The Council made public its position on the Capital Markets Union (CMU) on 19 June during its Economic and Financial Affairs formation meeting. It welcomed the Commission’s initiative of building a CMU and supported to the Commission’s step-by-step approach based on a thorough analysis and consultation of all the key stakeholders, including market participants, which combines long-term ambition, using the CMU as a lever for growth and investment, with key short term concrete actions producing visible, early impact to gather momentum.
It also recalled the importance of increasing retail investment and ensuring robust investor and consumer protection, by combining, with a focus on synergy and efficiency, actions by the national supervisory authorities and by the ESAs in the exercise of their existing mandates, when developing the CMU project and emphasised that the principles of subsidiarity and proportionality should be respected and that financial market stability should not be put at risk.
It was stated that the CMU should encompass all 28 Member States, while taking account of the various degrees of development of capital markets and their different levels of size and integration, and that, notwithstanding such differentiations, the benefits of integrated capital markets should be reaped throughout the entire EU, by both those with large existing capital markets and those with smaller ones.
Further, the Council clarified that work on the CMU should take into account international work to understand and, if necessary, address financial stability risks in capital markets, as well as any consistency issues and stressed the need to ensure that EU’s capital markets can compete on a fair basis with other economic areas, based on sound financial regulation (this needs addressing barriers to the free movement of capital).
In the short-term the Council calls on the Commission to propose a framework for simple, transparent and standardised securitisation, building on the numerous ongoing initiatives at EU and international levels, as a matter of priority at the latest by the end of 2015, including a clear overarching definition of such securitisations, ensuring consistency of the common key aspects across different sectoral legislations, and a sound mechanism for verifying qualifying securitisations, and areas where these deserve a preferential treatment and appropriate calibration.
Furthermore, it confirmed the need to simplify and streamline the process for preparing and, where appropriate, approving the prospectus, ensuring an appropriate balance between achieving adequate investor protection and confidence and minimising the burden on businesses and looks forward to considering the legislative proposal that is being prepared by the Commission.
A long-term structural policy agenda should go beyond initiatives in the field of financial services as building an effective CMU will also require further analysis of possible barriers in related areas such as insolvency, securities and company law whilst also having regard to the respective tax treatments of equity and debt financing with a view to fostering neutrality between the fiscal treatment of these, taking into account the importance of national competences in these areas.
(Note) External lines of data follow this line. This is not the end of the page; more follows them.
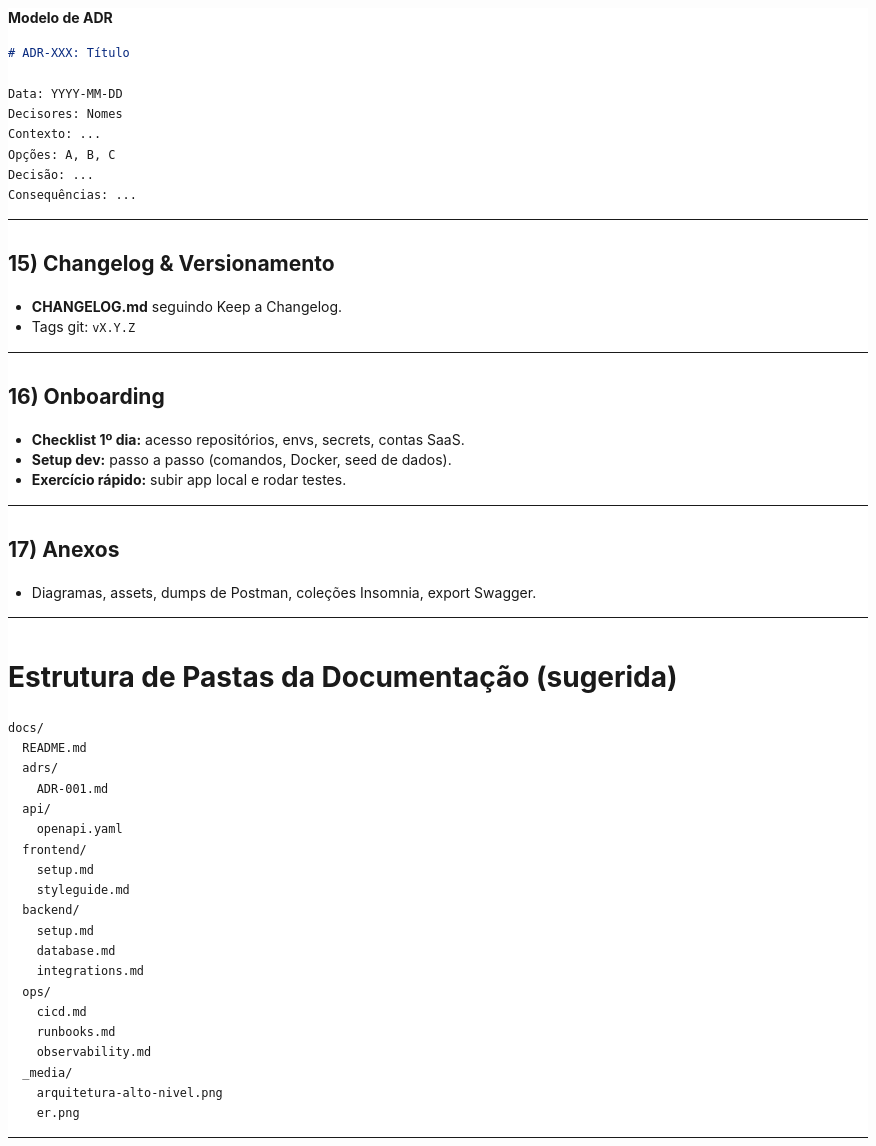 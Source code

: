 **Modelo de ADR**

```md
# ADR-XXX: Título

Data: YYYY-MM-DD
Decisores: Nomes
Contexto: ...
Opções: A, B, C
Decisão: ...
Consequências: ...
```

---

## 15) Changelog & Versionamento

- **CHANGELOG.md** seguindo Keep a Changelog.
- Tags git: `vX.Y.Z`

---

## 16) Onboarding

- **Checklist 1º dia:** acesso repositórios, envs, secrets, contas SaaS.
- **Setup dev:** passo a passo (comandos, Docker, seed de dados).
- **Exercício rápido:** subir app local e rodar testes.

---

## 17) Anexos

- Diagramas, assets, dumps de Postman, coleções Insomnia, export Swagger.

---

# Estrutura de Pastas da Documentação (sugerida)

```
docs/
  README.md
  adrs/
    ADR-001.md
  api/
    openapi.yaml
  frontend/
    setup.md
    styleguide.md
  backend/
    setup.md
    database.md
    integrations.md
  ops/
    cicd.md
    runbooks.md
    observability.md
  _media/
    arquitetura-alto-nivel.png
    er.png
```

---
Hence, the importance of working on addressing these barriers to ensure the long-term success of the CMU (technical work in these areas needs to start promptly).
It was also noted that there is a need to ensure adequate supervision of relevant segments of the capital markets and to strengthen the macro-prudential toolkit beyond banking, and specifically into the areas of investment, securities and shadow banking, in order to reap the potential benefits from financial integration through the development of the CMU, without raising concerns for financial stability.
For all the above-mentioned reasons the Council encourages the Commission to elaborate by September 2015 a comprehensive, targeted and ambitious action plan for building the CMU which should be grounded on a roadmap with clear prioritisation of actions and a timeline with clear and realistic milestones. Further, it mentions that policy interventions should be adjusted in response to ongoing monitoring before, during and after implementation to address any unintended consequences on the basis of ex-ante policy indicators and ex-post impact assessments.
In other words, the CMU plan has had its formal kick-off with the view of having some tangible proposals made public by the end of the summer.